The idea of alternate pathways is not unique.

Biochemistry has shown that chemical reactions in cells and organisms are brought about by enzymes. The rate of activity of these enzymes is controlled by many factors, including temperature. We do know that a cell may have several pathways of producing or utilizing a required chemical. These are alternate pathways of synthesis or destruction.

Are these also alternate pathways of germination? This question cannot now be answered, but we strongly suspect that the answer is yes.

Why bother with these complexities of mechanism? Are they important? Are they worth the time and energy spent in studying them? The answers to these questions must be yes.

Understanding in a scientific sense leads to control. Control of germination is of enormous practical importance. Think of agriculture without weeds!

We recognize that germination is a critical stage in the life of each plant. Natural mechanisms exist that control germination. An understanding of these mechanisms would provide us with the scientific basis upon which control of germination could be based.

With this knowledge we might cause, or prevent, germination at will.
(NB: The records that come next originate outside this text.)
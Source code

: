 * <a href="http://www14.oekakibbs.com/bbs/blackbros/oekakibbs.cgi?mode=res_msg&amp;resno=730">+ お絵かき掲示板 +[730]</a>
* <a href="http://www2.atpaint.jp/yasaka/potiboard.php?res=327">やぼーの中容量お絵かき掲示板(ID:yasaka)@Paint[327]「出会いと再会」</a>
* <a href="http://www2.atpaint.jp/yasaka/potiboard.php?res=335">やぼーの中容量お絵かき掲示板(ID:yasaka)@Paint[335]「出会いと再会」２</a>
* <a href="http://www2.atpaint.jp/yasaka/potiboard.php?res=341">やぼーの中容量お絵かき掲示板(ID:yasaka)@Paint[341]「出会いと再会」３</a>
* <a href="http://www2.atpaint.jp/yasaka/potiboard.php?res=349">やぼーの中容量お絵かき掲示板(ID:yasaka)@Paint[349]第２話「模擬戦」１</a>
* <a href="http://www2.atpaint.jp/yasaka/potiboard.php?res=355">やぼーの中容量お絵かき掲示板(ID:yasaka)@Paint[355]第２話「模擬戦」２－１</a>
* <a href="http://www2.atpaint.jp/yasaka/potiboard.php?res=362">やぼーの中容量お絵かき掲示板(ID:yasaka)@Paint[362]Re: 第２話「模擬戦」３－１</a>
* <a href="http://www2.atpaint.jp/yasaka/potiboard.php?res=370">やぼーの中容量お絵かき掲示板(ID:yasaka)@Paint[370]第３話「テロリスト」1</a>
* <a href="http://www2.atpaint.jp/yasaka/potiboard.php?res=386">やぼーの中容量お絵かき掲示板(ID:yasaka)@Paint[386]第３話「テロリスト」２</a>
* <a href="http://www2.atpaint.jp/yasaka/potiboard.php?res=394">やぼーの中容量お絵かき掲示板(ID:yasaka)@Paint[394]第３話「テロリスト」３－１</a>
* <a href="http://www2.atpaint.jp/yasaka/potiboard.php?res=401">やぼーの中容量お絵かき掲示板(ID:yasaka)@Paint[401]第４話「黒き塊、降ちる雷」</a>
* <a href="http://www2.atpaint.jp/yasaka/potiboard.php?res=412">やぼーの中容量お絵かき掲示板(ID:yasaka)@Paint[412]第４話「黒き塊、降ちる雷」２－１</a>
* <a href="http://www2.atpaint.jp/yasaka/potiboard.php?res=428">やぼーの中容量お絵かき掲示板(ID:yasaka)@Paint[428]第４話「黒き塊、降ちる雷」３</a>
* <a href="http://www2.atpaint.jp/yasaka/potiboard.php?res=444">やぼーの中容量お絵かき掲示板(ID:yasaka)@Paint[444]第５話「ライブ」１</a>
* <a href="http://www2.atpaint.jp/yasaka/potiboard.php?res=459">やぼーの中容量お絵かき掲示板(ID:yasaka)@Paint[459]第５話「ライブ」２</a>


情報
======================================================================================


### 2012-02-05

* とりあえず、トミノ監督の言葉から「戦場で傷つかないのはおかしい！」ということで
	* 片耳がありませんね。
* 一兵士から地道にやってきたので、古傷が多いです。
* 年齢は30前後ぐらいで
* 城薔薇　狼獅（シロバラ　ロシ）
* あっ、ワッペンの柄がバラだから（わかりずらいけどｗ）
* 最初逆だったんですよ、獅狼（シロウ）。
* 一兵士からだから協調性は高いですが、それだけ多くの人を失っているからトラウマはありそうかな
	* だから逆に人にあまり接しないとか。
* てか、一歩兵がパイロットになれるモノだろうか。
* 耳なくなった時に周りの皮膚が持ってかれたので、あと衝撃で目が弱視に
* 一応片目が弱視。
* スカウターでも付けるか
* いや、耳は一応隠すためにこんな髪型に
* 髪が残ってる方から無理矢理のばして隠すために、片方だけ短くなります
We also could probably control the storage life of seeds.

There is another reason for understanding the mechanism of germination. Scientists since 193o have come to recognize that all cells, whether they are bacterial, insect, plant, or human, are essentially the same. Blocks to growth are not unique to plants; they are known to exist in many, if not all, organisms.

An understanding of the mechanisms of germination blocks in seeds could contribute to a larger understanding and control of growth in the other organisms.

BRUCE M. POLLOCK is Leader of Vegetable Seed Investigations for the Crops Research Division of the Department of Agriculture. He has done post-doctorate research in the Cytochemical Department of the Carlsberg Laboratory in Copenhagen, Denmark, and was associate professor of biological sciences and horticulture at the University of Delaware.

VIVIAN KEARNS TOOLE is a plant physiologist doing research on seed physiology in the Vegetables and Ornamentals Research Branch, Crops Research Division, Agricultural Research Service. She holds degrees from the University of North Carolina and the George Washington University.